● **What this task involves**
Which lines of the data below contain "resolution"? Please show them all.
** Data follows **
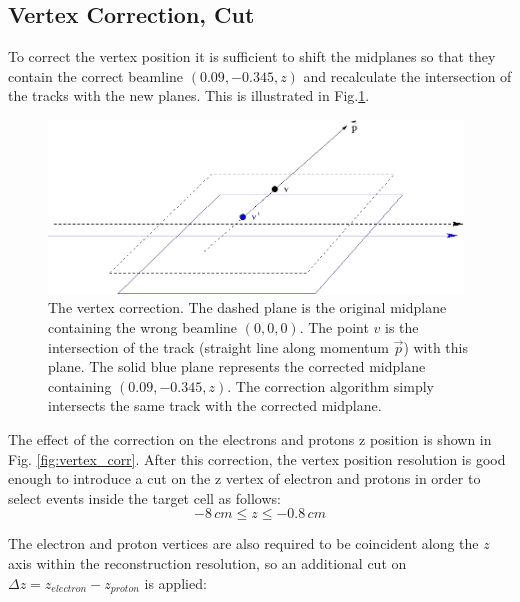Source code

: \clearpage\newpage

\subsection{Vertex Correction, Cut}
To correct the vertex position it is sufficient to shift the midplanes
so that they contain the correct beamline $(0.09, -0.345, z)$ and recalculate 
the intersection of the tracks with the new planes.
This is illustrated in Fig.\ref{fig:vertex}.

\vspace{1cm}
\begin{figure}[h]
	\centering
		\includegraphics[width=0.98\textwidth ]{img/corr_vertex.jpg}
			\caption{The vertex correction. The dashed plane is the original midplane
						containing the wrong beamline $(0, 0, 0)$. The point $v$ is the 
						intersection of the track (straight line along momentum $\vec p$)
						with this plane. The solid blue plane represents the corrected
						midplane containing $(0.09, -0.345, z)$. The correction algorithm 
						simply intersects the same track with the corrected midplane. }
			\label{fig:vertex}
\end{figure}

\vspace{1cm}
The effect of the correction on the electrons and protons z position
is shown in Fig. \ref{fig:vertex_corr}. 
After this correction, the vertex position resolution is good enough to
introduce a cut on the z vertex of electron and protons in order to
select events inside the target cell as follows:
\begin{equation}
 -8\, cm \le z \le -0.8\, cm
\label{eqn:vertex_cut1} 
\end{equation}

The electron and proton vertices are also required to be coincident along the $z$ axis
within the reconstruction resolution, so an additional cut on
$\Delta z = z_{electron} - z_{proton}$ is applied:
** End of Data **
● **Written response**
After this correction, the vertex position resolution is good enough to
within the reconstruction resolution, so an additional cut on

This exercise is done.